[Plain-text document sources]
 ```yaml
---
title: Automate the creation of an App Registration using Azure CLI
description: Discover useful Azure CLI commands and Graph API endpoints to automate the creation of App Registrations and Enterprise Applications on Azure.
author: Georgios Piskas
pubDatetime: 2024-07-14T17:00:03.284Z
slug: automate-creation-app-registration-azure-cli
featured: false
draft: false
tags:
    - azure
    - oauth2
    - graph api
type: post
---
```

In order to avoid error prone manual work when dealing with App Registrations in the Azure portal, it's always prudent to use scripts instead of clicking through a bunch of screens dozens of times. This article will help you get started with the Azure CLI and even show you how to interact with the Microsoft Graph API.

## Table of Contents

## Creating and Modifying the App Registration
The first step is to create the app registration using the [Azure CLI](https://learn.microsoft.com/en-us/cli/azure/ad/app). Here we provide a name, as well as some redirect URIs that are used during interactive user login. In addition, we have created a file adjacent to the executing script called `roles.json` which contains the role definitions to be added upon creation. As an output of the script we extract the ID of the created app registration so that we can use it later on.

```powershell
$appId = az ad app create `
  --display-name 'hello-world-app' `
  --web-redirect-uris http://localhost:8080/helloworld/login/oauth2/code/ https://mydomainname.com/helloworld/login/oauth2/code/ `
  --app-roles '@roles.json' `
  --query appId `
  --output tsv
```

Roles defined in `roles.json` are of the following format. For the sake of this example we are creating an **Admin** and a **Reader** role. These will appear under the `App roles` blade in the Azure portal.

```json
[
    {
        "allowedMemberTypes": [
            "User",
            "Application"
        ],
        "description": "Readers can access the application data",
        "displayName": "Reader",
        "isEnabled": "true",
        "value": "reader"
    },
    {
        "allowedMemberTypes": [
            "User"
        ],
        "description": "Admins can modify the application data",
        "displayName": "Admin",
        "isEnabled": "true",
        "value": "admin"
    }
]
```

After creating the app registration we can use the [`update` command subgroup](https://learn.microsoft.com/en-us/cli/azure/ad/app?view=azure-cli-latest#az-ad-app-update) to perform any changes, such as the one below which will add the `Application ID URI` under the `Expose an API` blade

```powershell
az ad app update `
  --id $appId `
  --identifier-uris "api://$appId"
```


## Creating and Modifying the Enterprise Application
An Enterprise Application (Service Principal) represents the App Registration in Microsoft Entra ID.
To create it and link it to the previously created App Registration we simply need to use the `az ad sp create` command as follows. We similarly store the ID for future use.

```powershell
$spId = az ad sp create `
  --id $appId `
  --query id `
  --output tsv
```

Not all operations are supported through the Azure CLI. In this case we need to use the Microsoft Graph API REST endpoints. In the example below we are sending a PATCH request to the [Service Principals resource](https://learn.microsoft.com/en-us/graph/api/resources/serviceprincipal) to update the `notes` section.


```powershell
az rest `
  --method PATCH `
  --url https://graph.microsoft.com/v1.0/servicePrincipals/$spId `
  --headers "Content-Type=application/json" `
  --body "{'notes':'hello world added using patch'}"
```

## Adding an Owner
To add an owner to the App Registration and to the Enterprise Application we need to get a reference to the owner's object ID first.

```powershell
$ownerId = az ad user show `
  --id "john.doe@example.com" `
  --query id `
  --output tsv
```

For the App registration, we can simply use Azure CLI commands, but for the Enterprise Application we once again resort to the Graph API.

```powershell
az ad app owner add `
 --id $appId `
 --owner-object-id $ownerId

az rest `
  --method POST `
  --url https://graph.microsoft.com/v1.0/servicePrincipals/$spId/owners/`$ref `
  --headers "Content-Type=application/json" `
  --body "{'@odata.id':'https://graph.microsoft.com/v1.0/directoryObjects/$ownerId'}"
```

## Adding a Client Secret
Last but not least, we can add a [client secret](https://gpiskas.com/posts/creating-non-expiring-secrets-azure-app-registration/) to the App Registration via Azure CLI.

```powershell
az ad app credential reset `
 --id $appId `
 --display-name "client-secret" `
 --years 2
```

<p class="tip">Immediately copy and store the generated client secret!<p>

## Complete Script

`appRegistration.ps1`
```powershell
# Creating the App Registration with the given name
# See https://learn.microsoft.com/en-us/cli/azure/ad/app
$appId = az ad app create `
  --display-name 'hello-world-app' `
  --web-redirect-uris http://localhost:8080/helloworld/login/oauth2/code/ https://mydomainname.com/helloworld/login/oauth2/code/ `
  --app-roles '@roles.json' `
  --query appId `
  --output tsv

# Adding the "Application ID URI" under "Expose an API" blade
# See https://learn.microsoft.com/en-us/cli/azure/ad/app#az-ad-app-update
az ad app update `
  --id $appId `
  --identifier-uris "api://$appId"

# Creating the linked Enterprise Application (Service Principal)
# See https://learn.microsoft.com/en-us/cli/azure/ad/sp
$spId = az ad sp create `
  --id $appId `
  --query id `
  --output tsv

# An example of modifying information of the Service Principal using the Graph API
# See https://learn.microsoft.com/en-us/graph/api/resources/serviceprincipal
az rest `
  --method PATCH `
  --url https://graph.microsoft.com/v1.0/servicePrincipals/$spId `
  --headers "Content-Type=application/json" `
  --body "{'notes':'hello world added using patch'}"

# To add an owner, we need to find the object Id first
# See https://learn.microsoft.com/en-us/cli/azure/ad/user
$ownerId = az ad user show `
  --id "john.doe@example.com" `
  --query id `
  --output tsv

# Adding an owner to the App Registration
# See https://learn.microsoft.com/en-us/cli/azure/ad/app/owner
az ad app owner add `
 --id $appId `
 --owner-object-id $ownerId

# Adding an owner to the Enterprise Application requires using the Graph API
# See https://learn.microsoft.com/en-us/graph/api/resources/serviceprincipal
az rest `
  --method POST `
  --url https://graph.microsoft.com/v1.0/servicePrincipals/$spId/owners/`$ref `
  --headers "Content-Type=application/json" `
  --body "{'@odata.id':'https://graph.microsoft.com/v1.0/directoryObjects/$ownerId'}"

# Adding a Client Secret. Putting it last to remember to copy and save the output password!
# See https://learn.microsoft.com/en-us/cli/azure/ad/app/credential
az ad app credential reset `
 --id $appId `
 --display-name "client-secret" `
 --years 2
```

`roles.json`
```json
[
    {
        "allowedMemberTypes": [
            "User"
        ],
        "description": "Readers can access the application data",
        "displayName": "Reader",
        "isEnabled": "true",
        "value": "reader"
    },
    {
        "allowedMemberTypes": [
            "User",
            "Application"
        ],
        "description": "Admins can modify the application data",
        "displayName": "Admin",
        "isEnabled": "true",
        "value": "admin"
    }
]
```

• _TASK DESCRIPTION_: Every line of the data above should be output exactly as written.

• _OUTPUT BELOW_:
 ```yaml
---
title: Automate the creation of an App Registration using Azure CLI
description: Discover useful Azure CLI commands and Graph API endpoints to automate the creation of App Registrations and Enterprise Applications on Azure.
author: Georgios Piskas
pubDatetime: 2024-07-14T17:00:03.284Z
slug: automate-creation-app-registration-azure-cli
featured: false
draft: false
tags:
    - azure
    - oauth2
    - graph api
type: post
---
```

In order to avoid error prone manual work when dealing with App Registrations in the Azure portal, it's always prudent to use scripts instead of clicking through a bunch of screens dozens of times. This article will help you get started with the Azure CLI and even show you how to interact with the Microsoft Graph API.

## Table of Contents

## Creating and Modifying the App Registration
The first step is to create the app registration using the [Azure CLI](https://learn.microsoft.com/en-us/cli/azure/ad/app). Here we provide a name, as well as some redirect URIs that are used during interactive user login. In addition, we have created a file adjacent to the executing script called `roles.json` which contains the role definitions to be added upon creation. As an output of the script we extract the ID of the created app registration so that we can use it later on.

```powershell
$appId = az ad app create `
  --display-name 'hello-world-app' `
  --web-redirect-uris http://localhost:8080/helloworld/login/oauth2/code/ https://mydomainname.com/helloworld/login/oauth2/code/ `
  --app-roles '@roles.json' `
  --query appId `
  --output tsv
```

Roles defined in `roles.json` are of the following format. For the sake of this example we are creating an **Admin** and a **Reader** role. These will appear under the `App roles` blade in the Azure portal.

```json
[
    {
        "allowedMemberTypes": [
            "User",
            "Application"
        ],
        "description": "Readers can access the application data",
        "displayName": "Reader",
        "isEnabled": "true",
        "value": "reader"
    },
    {
        "allowedMemberTypes": [
            "User"
        ],
        "description": "Admins can modify the application data",
        "displayName": "Admin",
        "isEnabled": "true",
        "value": "admin"
    }
]
```

After creating the app registration we can use the [`update` command subgroup](https://learn.microsoft.com/en-us/cli/azure/ad/app?view=azure-cli-latest#az-ad-app-update) to perform any changes, such as the one below which will add the `Application ID URI` under the `Expose an API` blade

```powershell
az ad app update `
  --id $appId `
  --identifier-uris "api://$appId"
```


## Creating and Modifying the Enterprise Application
An Enterprise Application (Service Principal) represents the App Registration in Microsoft Entra ID.
To create it and link it to the previously created App Registration we simply need to use the `az ad sp create` command as follows. We similarly store the ID for future use.

```powershell
$spId = az ad sp create `
  --id $appId `
  --query id `
  --output tsv
```

Not all operations are supported through the Azure CLI. In this case we need to use the Microsoft Graph API REST endpoints. In the example below we are sending a PATCH request to the [Service Principals resource](https://learn.microsoft.com/en-us/graph/api/resources/serviceprincipal) to update the `notes` section.


```powershell
az rest `
  --method PATCH `
  --url https://graph.microsoft.com/v1.0/servicePrincipals/$spId `
  --headers "Content-Type=application/json" `
  --body "{'notes':'hello world added using patch'}"
```

## Adding an Owner
To add an owner to the App Registration and to the Enterprise Application we need to get a reference to the owner's object ID first.

```powershell
$ownerId = az ad user show `
  --id "john.doe@example.com" `
  --query id `
  --output tsv
```

For the App registration, we can simply use Azure CLI commands, but for the Enterprise Application we once again resort to the Graph API.

```powershell
az ad app owner add `
 --id $appId `
 --owner-object-id $ownerId

az rest `
  --method POST `
  --url https://graph.microsoft.com/v1.0/servicePrincipals/$spId/owners/`$ref `
  --headers "Content-Type=application/json" `
  --body "{'@odata.id':'https://graph.microsoft.com/v1.0/directoryObjects/$ownerId'}"
```

## Adding a Client Secret
Last but not least, we can add a [client secret](https://gpiskas.com/posts/creating-non-expiring-secrets-azure-app-registration/) to the App Registration via Azure CLI.

```powershell
az ad app credential reset `
 --id $appId `
 --display-name "client-secret" `
 --years 2
```

<p class="tip">Immediately copy and store the generated client secret!<p>

## Complete Script

`appRegistration.ps1`
```powershell
# Creating the App Registration with the given name
# See https://learn.microsoft.com/en-us/cli/azure/ad/app
$appId = az ad app create `
  --display-name 'hello-world-app' `
  --web-redirect-uris http://localhost:8080/helloworld/login/oauth2/code/ https://mydomainname.com/helloworld/login/oauth2/code/ `
  --app-roles '@roles.json' `
  --query appId `
  --output tsv

# Adding the "Application ID URI" under "Expose an API" blade
# See https://learn.microsoft.com/en-us/cli/azure/ad/app#az-ad-app-update
az ad app update `
  --id $appId `
  --identifier-uris "api://$appId"

# Creating the linked Enterprise Application (Service Principal)
# See https://learn.microsoft.com/en-us/cli/azure/ad/sp
$spId = az ad sp create `
  --id $appId `
  --query id `
  --output tsv

# An example of modifying information of the Service Principal using the Graph API
# See https://learn.microsoft.com/en-us/graph/api/resources/serviceprincipal
az rest `
  --method PATCH `
  --url https://graph.microsoft.com/v1.0/servicePrincipals/$spId `
  --headers "Content-Type=application/json" `
  --body "{'notes':'hello world added using patch'}"

# To add an owner, we need to find the object Id first
# See https://learn.microsoft.com/en-us/cli/azure/ad/user
$ownerId = az ad user show `
  --id "john.doe@example.com" `
  --query id `
  --output tsv

# Adding an owner to the App Registration
# See https://learn.microsoft.com/en-us/cli/azure/ad/app/owner
az ad app owner add `
 --id $appId `
 --owner-object-id $ownerId

# Adding an owner to the Enterprise Application requires using the Graph API
# See https://learn.microsoft.com/en-us/graph/api/resources/serviceprincipal
az rest `
  --method POST `
  --url https://graph.microsoft.com/v1.0/servicePrincipals/$spId/owners/`$ref `
  --headers "Content-Type=application/json" `
  --body "{'@odata.id':'https://graph.microsoft.com/v1.0/directoryObjects/$ownerId'}"

# Adding a Client Secret. Putting it last to remember to copy and save the output password!
# See https://learn.microsoft.com/en-us/cli/azure/ad/app/credential
az ad app credential reset `
 --id $appId `
 --display-name "client-secret" `
 --years 2
```

`roles.json`
```json
[
    {
        "allowedMemberTypes": [
            "User"
        ],
        "description": "Readers can access the application data",
        "displayName": "Reader",
        "isEnabled": "true",
        "value": "reader"
    },
    {
        "allowedMemberTypes": [
            "User",
            "Application"
        ],
        "description": "Admins can modify the application data",
        "displayName": "Admin",
        "isEnabled": "true",
        "value": "admin"
    }
]
```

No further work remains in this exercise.